As the Sun was symbol of the Sun, the most common reference of the star on the shoulder in the medieval period occurred on portrayals of Mary as Stella Maris, Star of the Sea.

Amava al so Fijo
e amava a ella,
Tenié por sol al Fijo,
la madre por estrella;
Querié bien al Fijuelo,
e bien a la ponzella,
Porquelos servie poco
estava con grant querella.

As he loved the Son
So he loved her
The Son as Sun
Mother as Star
As dearly the child
So dearly the virgin
That he served each too little
Was his great concern.

In the two lights system we may note too that the Pope was considered the light of the Sun/Son, and the Emperor the light of the Moon.

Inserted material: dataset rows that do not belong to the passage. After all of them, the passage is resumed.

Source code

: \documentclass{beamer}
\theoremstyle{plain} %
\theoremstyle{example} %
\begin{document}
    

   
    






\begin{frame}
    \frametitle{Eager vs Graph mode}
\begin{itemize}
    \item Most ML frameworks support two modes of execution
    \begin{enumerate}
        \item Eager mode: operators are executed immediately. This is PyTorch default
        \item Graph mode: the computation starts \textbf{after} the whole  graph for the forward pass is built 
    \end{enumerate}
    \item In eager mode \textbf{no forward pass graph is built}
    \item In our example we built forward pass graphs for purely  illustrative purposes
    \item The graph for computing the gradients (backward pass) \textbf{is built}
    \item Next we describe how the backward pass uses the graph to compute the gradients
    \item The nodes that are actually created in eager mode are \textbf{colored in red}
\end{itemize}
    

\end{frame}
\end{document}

If we place the TdM numbered cards, 1-21 in a 3x7 pattern, the Emperess lies under the light of the Mother/Star; the Emperor beneath the light of the Moon, and the Pope beneath the light of the Sun. (And the deceiver the Bateleur is beneath the deceiver the devil, the Popesse/Church is beneath the House of God/Church; the love of God/Caritas as exemplified by the resurrection is above the love of man / cupiditas; the Chariot (called in the Steele sermon 'little world') is beneath the 'big' World, with its four holy animals of the divine chariot of Ezekiel.
 

Rosanne

The Virgin and the Vamp....

As a child my favourite hymn was based on Ave Maria Stellis...the Christianising of Venus. It is called Hail Queen of Heaven

Hail, Queen of heaven, the ocean star,
Guide of the wanderer here below,
Thrown on life's surge, we claim thy care,
Save us from peril and from woe.
Mother of Christ, O Star of the sea
Pray for the wanderer, pray for me.
O gentle, chaste, and spotless Maid,
We sinners make our prayers through thee;
Remind thy Son that He has paid
The price of our iniquity.
Virgin most pure, O star of the sea,
Pray for the sinner, pray for me.
And while to Him Who reigns above
In Godhead one, in Persons three,
The Source of life, of grace, of love,
Homage we pay on bended knee:
Do thou, bright Queen, O star of the sea,
Pray for thy children, pray for me.

Just typing it had me singing.....

anyways... The TdM Star stills reminds me of Venus, even though the previous poetry was beautiful.
The lady pours upon the the land as Morning Star and pours upon the water as Evening star (milky way).
The remarkable brightness of Venus gains lustre from her nearness to Earth.
When we are in love or Love we become brighter too. Venus is Earth's sibling twin the Vamp. She turns toward the Sun and sizzles.She is the example of the ground of Hope that we love ourselves and our planet; she shows herself as a term of pregnancy (40 weeks) to remind us she is barren and life is here if we take care.